PARA DIFUSIÓN INMEDIATA

San José (Costa Rica), 4 de diciembre de 2020

Organizaciones de la sociedad civil presentamos ante la Corte Interamericana de Derechos Humanos (Corte IDH) comentarios y recomendaciones sobre la aplicación de estándares con perspectiva de género para mujeres embarazadas o en postparto, mujeres trans privadas de la libertad y de niñes que viven con sus madres en centros de reclusión 

El Consorcio Internacional de Políticas de Drogas (IDPC, siglas en inglés), Elementa DDHH, A.C., Plataforma NNAPES, Washington Office on Latin America (WOLA), EQUIS Justicia para las Mujeres, Centro de estudios de Derecho, Justicia y Sociedad (Dejusticia) y el Centro de Estudios Legales y Sociales (CELS) presentamos ante la Corte IDH un documento que aboga por el fortalecimiento y la aplicación de los estándares interamericanos sobre privación de la libertad con enfoque de género y diferencial para las mujeres gestantes, en posparto y lactancia, las mujeres trans, y niñes que viven con su madre en prisión.

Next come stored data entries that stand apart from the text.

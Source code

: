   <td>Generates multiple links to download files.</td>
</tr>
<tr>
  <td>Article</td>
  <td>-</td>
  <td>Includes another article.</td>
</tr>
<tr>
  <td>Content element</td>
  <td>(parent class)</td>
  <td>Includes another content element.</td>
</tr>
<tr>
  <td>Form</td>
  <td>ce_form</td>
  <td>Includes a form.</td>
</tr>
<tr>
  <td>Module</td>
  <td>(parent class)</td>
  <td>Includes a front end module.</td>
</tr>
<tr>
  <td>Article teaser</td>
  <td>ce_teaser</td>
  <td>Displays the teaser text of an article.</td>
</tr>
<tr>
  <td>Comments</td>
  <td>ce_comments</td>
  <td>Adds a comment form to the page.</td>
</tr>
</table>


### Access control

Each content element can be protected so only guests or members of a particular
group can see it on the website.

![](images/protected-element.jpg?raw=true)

El aporte a la solicitud de opinión consultiva se elaboró en ocasión del llamado de la Corte IDH a la comunidad internacional para expresar comentarios sobre la aplicación de los enfoques diferenciales sobre poblaciones en situación de vulnerabilidad que están privadas de la libertad. La solicitud de opinión consultiva pretende lograr una interpretación conjunta de varias normas del Sistema Interamericano de Derechos Humanos (SIDH) sobre las obligaciones diferenciadas relacionadas al principio de igualdad y no discriminación en contextos de reclusión, con el fin de enfrentar la desigualdad real de grupos en situación especial de riesgo.  

El documento presentado por las organizaciones expone consideraciones relacionadas con el uso adecuado en el lenguaje y la importancia de identificar e integrar los estándares, principios y documentos de carácter internacional con el SIDH sobre la materia. Además, aborda un contexto regional de la situación de cada grupo poblacional, así como las obligaciones específicas de los Estados para garantizar de manera diferenciada el goce de sus derechos.

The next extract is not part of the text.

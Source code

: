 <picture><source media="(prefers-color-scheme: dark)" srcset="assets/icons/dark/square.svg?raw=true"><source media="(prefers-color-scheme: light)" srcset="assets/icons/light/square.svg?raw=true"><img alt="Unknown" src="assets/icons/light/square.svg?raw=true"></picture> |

Recomendamos a la Corte IDH que establezca los siguientes estándares para los Estados:

  1. Los Estados tienen obligaciones de prevenir y sancionar cualquier violación a los derechos humanos que se cometa contra mujeres embarazadas, en parto o en postparto, contra mujeres trans que se encuentren privadas de la libertad, o contra niñes que se encuentren en prisión con sus madres. Para ello es necesario que los Estados desarrollen sistemas de información que den cuenta de estos enfoques diferenciales, que sean de acceso público y que permitan a la sociedad civil hacer seguimiento de la situación de estas poblaciones.
  2. Que deben garantizar el acceso al derecho a la salud para las mujeres embarazadas, que los servicios de salud antes, durante y después del parto sean adecuados a sus necesidades; así como garantizar que ellas tengan acceso al agua, a las condiciones idóneas en términos de alojamiento y a una alimentación digna.
  3. Sus obligaciones respecto de las mujeres trans privadas de la libertad, particularmente aquellas que tienen que ver con el respeto a su identidad y a su dignidad humana. Las mujeres trans no deben ser sometidas a tratos discriminatorios, lo que implica que no deben ser obligadas a usar ropas que no correspondan con su identidad ni restringir el acceso a los tratamientos médicos adecuados a su condición y a sus necesidades diferenciadas.
  4. Con respecto a les niñes que viven en las cárceles con sus mamás, recordamos la obligación de los Estados de respetar la distinción entre la reclusión de la madre y los derechos prevalentes de les niñes. Por ende, los Estados están en la obligación de favorecer el contacto de les niñes con el mundo exterior en términos del contacto con su familia y acceso a los derechos fundamentales, como la salud, la educación, las actividades culturales y el esparcimiento.

Reiteramos nuestro compromiso por promover el respeto de la dignidad y los derechos de todas las personas en contextos de reclusión, así como la necesidad de que los sistemas penitenciarios respeten las condiciones particulares de las personas privadas de la libertad.